◆ **What you are asked to do**: Each line of the data below that includes the string "whenever" must be copied.

Stored data:
--- --- ---

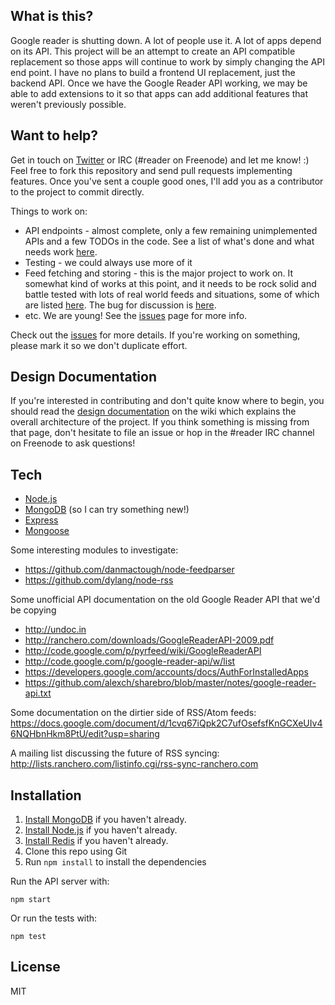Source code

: ## What is this?

Google reader is shutting down.  A lot of people use it.  A lot of apps depend on its API.
This project will be an attempt to create an API compatible replacement so those apps will 
continue to work by simply changing the API end point.  I have no plans to build a frontend UI 
replacement, just the backend API.  Once we have the Google Reader API working, we may be able
to add extensions to it so that apps can add additional features that weren't previously possible.

## Want to help?

Get in touch on [Twitter](http://twitter.com/devongovett) or IRC (#reader on Freenode) 
and let me know! :) Feel free to fork this repository and send pull requests implementing features.  Once you've sent a couple good ones, I'll add you as a contributor to the project to commit directly.

Things to work on:

* API endpoints - almost complete, only a few remaining unimplemented APIs and a few TODOs in the code.
  See a list of what's done and what needs work [here](https://github.com/devongovett/reader/issues/5).
* Testing - we could always use more of it
* Feed fetching and storing - this is the major project to work on. It somewhat kind of works at this point, 
  and it needs to be rock solid and battle tested with lots of real world feeds and situations, some of which are listed 
  [here](https://docs.google.com/document/d/1cvq67iQpk2C7ufOsefsfKnGCXeUIv46NQHbnHkm8PtU/edit?usp=sharing).  The bug for discussion
  is [here](https://github.com/devongovett/reader/issues/4).
* etc. We are young!  See the [issues](https://github.com/devongovett/reader/issues) page for more info.

Check out the [issues](https://github.com/devongovett/reader/issues) for more details.  If you're
working on something, please mark it so we don't duplicate effort.

## Design Documentation

If you're interested in contributing and don't quite know where to begin, you should read the [design documentation](https://github.com/devongovett/reader/wiki/Design-Documentation) on the wiki which explains the overall architecture of the project.  If you think something is missing from that page, don't hesitate to file an issue or hop in the #reader IRC channel on Freenode to ask questions!

## Tech

* [Node.js](http://nodejs.org/)
* [MongoDB](http://www.mongodb.org) (so I can try something new!)
* [Express](http://expressjs.com/)
* [Mongoose](http://mongoosejs.com/)

Some interesting modules to investigate:

* https://github.com/danmactough/node-feedparser
* https://github.com/dylang/node-rss

Some unofficial API documentation on the old Google Reader API that we'd be copying

* http://undoc.in
* http://ranchero.com/downloads/GoogleReaderAPI-2009.pdf
* http://code.google.com/p/pyrfeed/wiki/GoogleReaderAPI
* http://code.google.com/p/google-reader-api/w/list
* https://developers.google.com/accounts/docs/AuthForInstalledApps
* https://github.com/alexch/sharebro/blob/master/notes/google-reader-api.txt

Some documentation on the dirtier side of RSS/Atom feeds:
https://docs.google.com/document/d/1cvq67iQpk2C7ufOsefsfKnGCXeUIv46NQHbnHkm8PtU/edit?usp=sharing

A mailing list discussing the future of RSS syncing:
http://lists.ranchero.com/listinfo.cgi/rss-sync-ranchero.com

## Installation

1. [Install MongoDB](http://docs.mongodb.org/manual/installation/) if you haven't already.
2. [Install Node.js](http://nodejs.org/) if you haven't already.
3. [Install Redis](http://redis.io/) if you haven't already.
4. Clone this repo using Git
5. Run `npm install` to install the dependencies

Run the API server with:

    npm start
    
Or run the tests with:

    npm test

## License

MIT
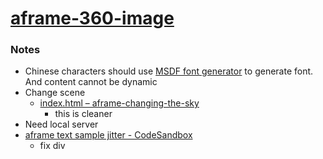 [aframe-360-image](https://dirkarnez.github.io/aframe-360-image/)
=================================================================
### Notes
- Chinese characters should use [MSDF font generator](https://msdf-bmfont.donmccurdy.com/) to generate font. And content cannot be dynamic
- Change scene
    - [index.html – aframe-changing-the-sky](https://glitch.com/edit/#!/aframe-changing-the-sky?path=index.html%3A1%3A0)
        - this is cleaner
- Need local server
- [aframe text sample jitter - CodeSandbox](https://codesandbox.io/p/sandbox/3v9z2z34p6?file=%2Findex.html%3A12%2C1)
    - fix div 
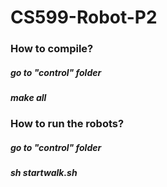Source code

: # CS599-Robot-P2

### How to compile?
##### go to "control" folder
##### make all

### How to run the robots?
##### go to "control" folder
##### sh startwalk.sh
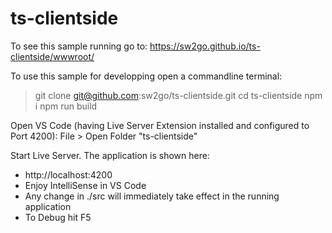# ts-clientside
To see this sample running go to: 
https://sw2go.github.io/ts-clientside/wwwroot/

To use this sample for developping open a commandline terminal:
 > git clone git@github.com:sw2go/ts-clientside.git
 > cd ts-clientside
 > npm i
 > npm run build

Open VS Code (having Live Server Extension installed and configured to Port 4200):
File > Open Folder "ts-clientside"

Start Live Server. The application is shown here: 
- http://localhost:4200
- Enjoy IntelliSense in VS Code 
- Any change in ./src will immediately take effect in the running application
- To Debug hit F5


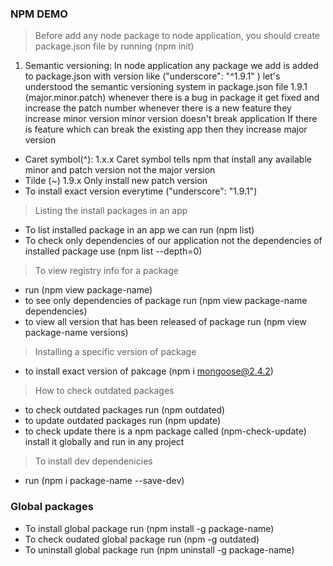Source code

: ### NPM DEMO

> Before add any node package to node application, you should create package.json file by running (npm init)

1. Semantic versioning:
   In node application any package we add is added to package.json with version like ("underscore": "^1.9.1" )
   let's understood the semantic versioning system in package.json file 1.9.1 (major.minor.patch)
   whenever there is a bug in package it get fixed and increase the patch number
   whenever there is a new feature they increase minor version minor version doesn't break application
   If there is feature which can break the existing app then they increase major version

- Caret symbol(^): 1.x.x
  Caret symbol tells npm that install any available minor and patch version not the major version
- Tilde (~) 1.9.x
  Only install new patch version
- To install exact version everytime ("underscore": "1.9.1")

> Listing the install packages in an app

- To list installed package in an app we can run (npm list)
- To check only dependencies of our application not the dependencies of installed package use (npm list --depth=0)

> To view registry info for a package

- run (npm view package-name)
- to see only dependencies of package run (npm view package-name dependencies)
- to view all version that has been released of package run (npm view package-name versions)

> Installing a specific version of package

- to install exact version of pakcage (npm i mongoose@2.4.2)

> How to check outdated packages

- to check outdated packages run (npm outdated)
- to update outdated packages run (npm update)
- to check update there is a npm package called (npm-check-update) install it globally and run in any project

> To install dev dependenicies

- run (npm i package-name --save-dev)

### Global packages

- To install global package run (npm install -g package-name)
- To check oudated global package run (npm -g outdated)
- To uninstall global package run (npm uninstall -g package-name)
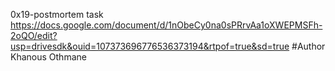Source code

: 0x19-postmortem task
https://docs.google.com/document/d/1nObeCy0na0sPRrvAa1oXWEPMSFh-2oQO/edit?usp=drivesdk&ouid=107373696776536373194&rtpof=true&sd=true
#Author Khanous Othmane
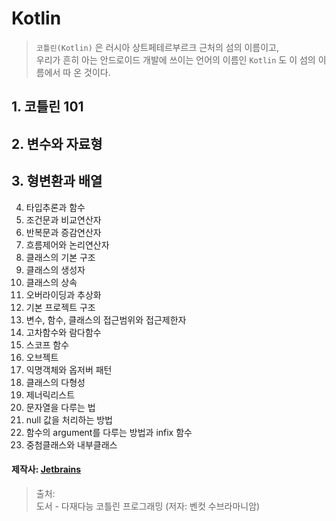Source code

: # Kotlin

> `코틀린(Kotlin)` 은 러시아 상트페테르부르크 근처의 섬의 이름이고,  
> 우리가 흔히 아는 안드로이드 개발에 쓰이는 언어의 이름인 `Kotlin` 도 이 섬의 이름에서 따 온 것이다.

## 1. 코틀린 101
## 2. 변수와 자료형
## 3. 형변환과 배열
4. 타입추론과 함수
5. 조건문과 비교연산자
6. 반복문과 증감연산자
7. 흐름제어와 논리연산자
8. 클래스의 기본 구조
9. 클래스의 생성자
10. 클래스의 상속
11. 오버라이딩과 추상화
12. 기본 프로젝트 구조
13. 변수, 함수, 클래스의 접근범위와 접근제한자
14. 고차함수와 람다함수
15. 스코프 함수
16. 오브젝트
17. 익명객체와 옵저버 패턴
18. 클래스의 다형성
19. 제너릭리스트
20. 문자열을 다루는 법
21. null 값을 처리하는 방법
22. 함수의 argument를 다루는 방법과 infix 함수
23. 중첨클래스와 내부클래스

#### 제작사: [Jetbrains](https://wwww.jetbrains.com)

> 출처:  
> 도서 - 다재다능 코틀린 프로그래밍 (저자: 벤컷 수브라마니암)
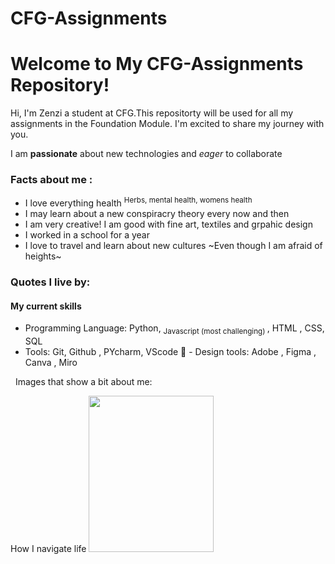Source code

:# CFG-Assignments
# Welcome to My CFG-Assignments Repository!
Hi, I'm Zenzi a student at CFG.This repositorty will be used for all my assignments in the Foundation Module. I'm excited to share my journey with you. 

  I am **passionate** about new technologies and _eager_ to collaborate

  ### Facts about me :
  * I love everything health <sup> Herbs, mental health, womens health </sup> 
  * I may learn about a new conspiracry theory every now and then
  * I am very creative! I am good with fine art, textiles and grpahic design
  * I worked in a school for a year
  * I love to travel and learn about new cultures ~Even though I am afraid of heights~

 ### Quotes I live by:
 
  
  #### My current skills
  - Programming Language: Python, <sub> Javascript (most challenging) </sub> , HTML , CSS, SQL 
- Tools: Git, Github , PYcharm, VScode
🎨 - Design tools: Adobe , Figma ,  Canva , Miro

  Images that show a bit about me:
  
How I navigate life <img src="https://github.com/user-attachments/assets/c4ae8ec1-f5f5-4844-96b9-9a1a18d4667e" width="200" height="250" />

--- --- ---

◆ **Output of the exercise**:
   whenever there is a bug in package it get fixed and increase the patch number
   whenever there is a new feature they increase minor version minor version doesn't break application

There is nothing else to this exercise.